- Born: 1945 (age 80–81) San Antonio, Texas, U.S.
- Education: California Institute of Asian Studies
- Occupations: Novelist; writer;
- Writing career
- Genre: Gay spirituality
- Website: www.tobyjohnson.com

= Toby Johnson =

American novelist and writer in the field of gay spirituality

Toby Johnson (born 1945 in San Antonio, Texas) is an American novelist and writer in the field of gay spirituality.

== Life ==
After leaving seminary in 1970, Johnson moved to San Francisco and lived in the Bay Area throughout the 1970s. While a student at the California Institute of Asian Studies (later renamed the California Institute of Integral Studies), from which he received a graduate degree in Comparative Religion and a doctorate in Counseling Psychology, Johnson was on staff at the Mann Ranch Seminars, a Jungian-oriented summer retreat program. There he befriended religion scholar Joseph Campbell.

Johnson authored three novels: Plague: A Novel About Healing, Secret Matter, and Getting Life in Perspective. Plague, produced by small gay-interest publisher Alyson Publications, was one of the first novels to treat AIDS through fiction. Secret Matter, a speculative, romantic comedy about truth-telling and gay identity featuring a retelling of the Genesis myth with a gay-positive outcome, won a Lambda Literary Award in 1990 and in 1999 was a nominee to the Gay Lesbian Science-Fiction Hall of Fame, the first year of the award. He collaborated with historian, anthropologist Walter L. Williams on the novel Two Spirits: A Story of Life With the Navajo. And co-edited, with Steve Berman, publisher of Lethe Press, an anthology of gay-positive stories, Charmed Lives: Gay Spirit in Storytelling.

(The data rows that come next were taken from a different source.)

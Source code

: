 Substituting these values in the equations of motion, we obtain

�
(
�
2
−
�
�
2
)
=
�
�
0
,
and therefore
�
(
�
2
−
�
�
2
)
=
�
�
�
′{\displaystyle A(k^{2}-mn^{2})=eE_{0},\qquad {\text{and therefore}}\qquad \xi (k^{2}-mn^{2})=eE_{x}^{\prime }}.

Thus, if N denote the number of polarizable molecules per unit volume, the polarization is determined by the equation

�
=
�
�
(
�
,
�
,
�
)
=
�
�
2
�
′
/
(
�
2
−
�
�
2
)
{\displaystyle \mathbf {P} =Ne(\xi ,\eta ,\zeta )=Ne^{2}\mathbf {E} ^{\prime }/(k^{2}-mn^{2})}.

He is also author of Gay Spirituality: The Role of Gay Identity in the Transformation of Human Consciousness and Gay Perspective: Things Our Homosexuality Tells Us about the Nature of God and the Universe, which explains how homosexuality can lead to a re-evaluation of people's role in the universe.

From 1996 to 2003, Johnson was editor/publisher of White Crane Journal, a periodical focusing on gay men's spirituality. As of 2012, he worked as a literary editor with Lethe Press.

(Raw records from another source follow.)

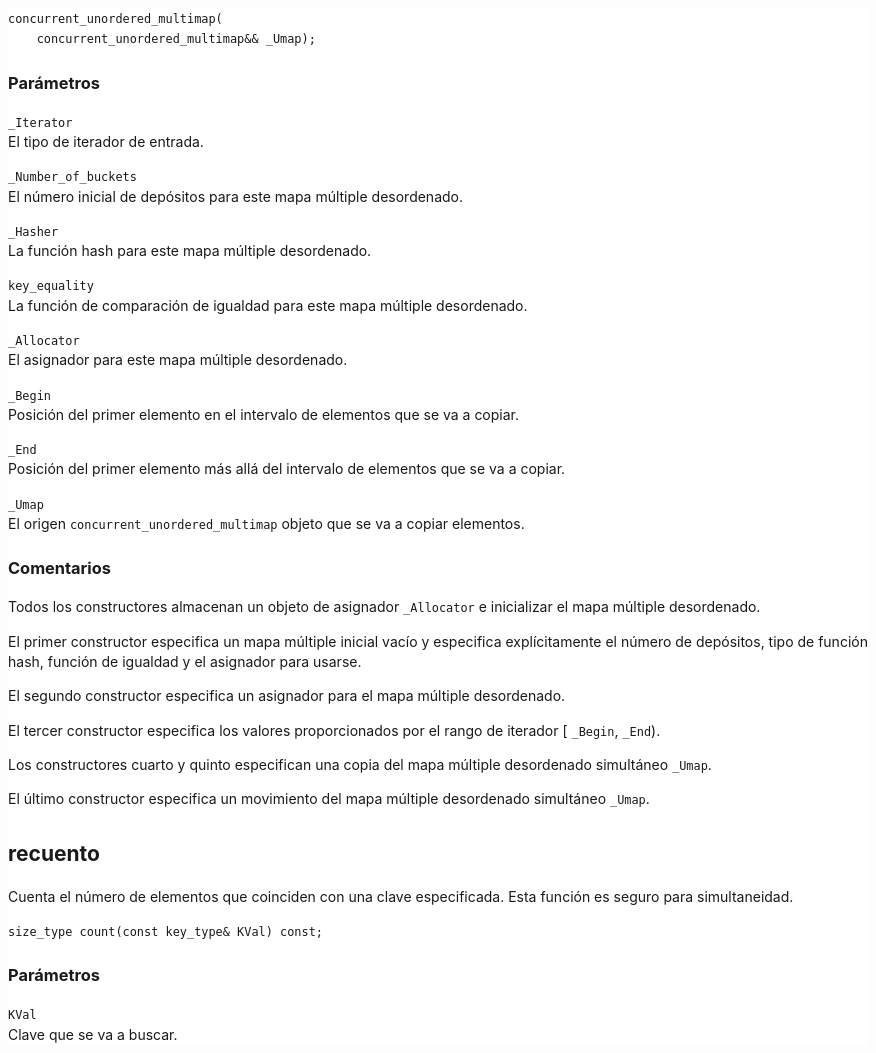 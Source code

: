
 ```
concurrent_unordered_multimap(
    concurrent_unordered_multimap&& _Umap);
```  
  
### <a name="parameters"></a>Parámetros  
 `_Iterator`  
 El tipo de iterador de entrada.  
  
 `_Number_of_buckets`  
 El número inicial de depósitos para este mapa múltiple desordenado.  
  
 `_Hasher`  
 La función hash para este mapa múltiple desordenado.  
  
 `key_equality`  
 La función de comparación de igualdad para este mapa múltiple desordenado.  
  
 `_Allocator`  
 El asignador para este mapa múltiple desordenado.  
  
 `_Begin`  
 Posición del primer elemento en el intervalo de elementos que se va a copiar.  
  
 `_End`  
 Posición del primer elemento más allá del intervalo de elementos que se va a copiar.  
  
 `_Umap`  
 El origen `concurrent_unordered_multimap` objeto que se va a copiar elementos.  
  
### <a name="remarks"></a>Comentarios  
 Todos los constructores almacenan un objeto de asignador `_Allocator` e inicializar el mapa múltiple desordenado.  
  
 El primer constructor especifica un mapa múltiple inicial vacío y especifica explícitamente el número de depósitos, tipo de función hash, función de igualdad y el asignador para usarse.  
  
 El segundo constructor especifica un asignador para el mapa múltiple desordenado.  
  
 El tercer constructor especifica los valores proporcionados por el rango de iterador [ `_Begin`, `_End`).  
  
 Los constructores cuarto y quinto especifican una copia del mapa múltiple desordenado simultáneo `_Umap`.  
  
 El último constructor especifica un movimiento del mapa múltiple desordenado simultáneo `_Umap`.  
  
##  <a name="count"></a> recuento 

 Cuenta el número de elementos que coinciden con una clave especificada. Esta función es seguro para simultaneidad.  
  
```
size_type count(const key_type& KVal) const;
```  
  
### <a name="parameters"></a>Parámetros  
 `KVal`  
 Clave que se va a buscar.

His papers are held at the Happy Foundation, San Antonio, Texas.

==Bibliography==

- Gay Perspective: Things Our Homosexuality Tells Us about the Nature of God and the Universe Peregrine Ventures, 2003, ISBN 978-1727348446
- Gay Spirituality: The Role of Gay Identity in the Transformation of Human Consciousness Peregrine Ventures, 2000, 2010, ISBN 9781727318975
- Secret Matter. Peregrine Ventures, 2005, ISBN 9781727179422 . This is a science fiction novel, set in San Francisco.
- Getting Life in Perspective Peregrine Ventures 1991, 2010, ISBN 9781727097023
- Plague: A Novel about Healing Alyson Books, 1987, 9781555831257, Republished as "The Fourth Quill" by Peregrine Ventures, 2014 ISBN 9781727066920
- Two Spirits: A Story of Life With the Navajo (With Walter L. Williams, PhD) Peregrine Ventures, 2006, ISBN 9781088961063
- The Myth of the Great Secret: A Search for Spiritual Meaning in the Face of Emptiness William Morrow and Company, 1981, ISBN 9780688007812
- The Myth of the Great Secret (2nd Edition): An Appreciation of Joseph Campbell Celestial Arts, 1991, ISBN 9780890876589
- In Search of God in the Sexual Underworld William Morrow and Company, 1983, 9780688020460
- Finding Your Own True Myth: What I Learned from Joseph Campbell: The Myth of the Great Secret III Peregrine Ventures, 2018, ISBN 9781546521075
- Finding God in the Sexual Underworld: The Journey Expanded Peregrine Ventures, 2020, ISBN 9798558467628

==As editor==

- Charmed Lives: Gay Spirit in Storytelling (co-edited with Steve Berman) (2006). The inaugural title in the White Crane Wisdom Series, this anthology of inspirational essays and short fiction for gay men earned Johnson a Lambda Literary Award nomination.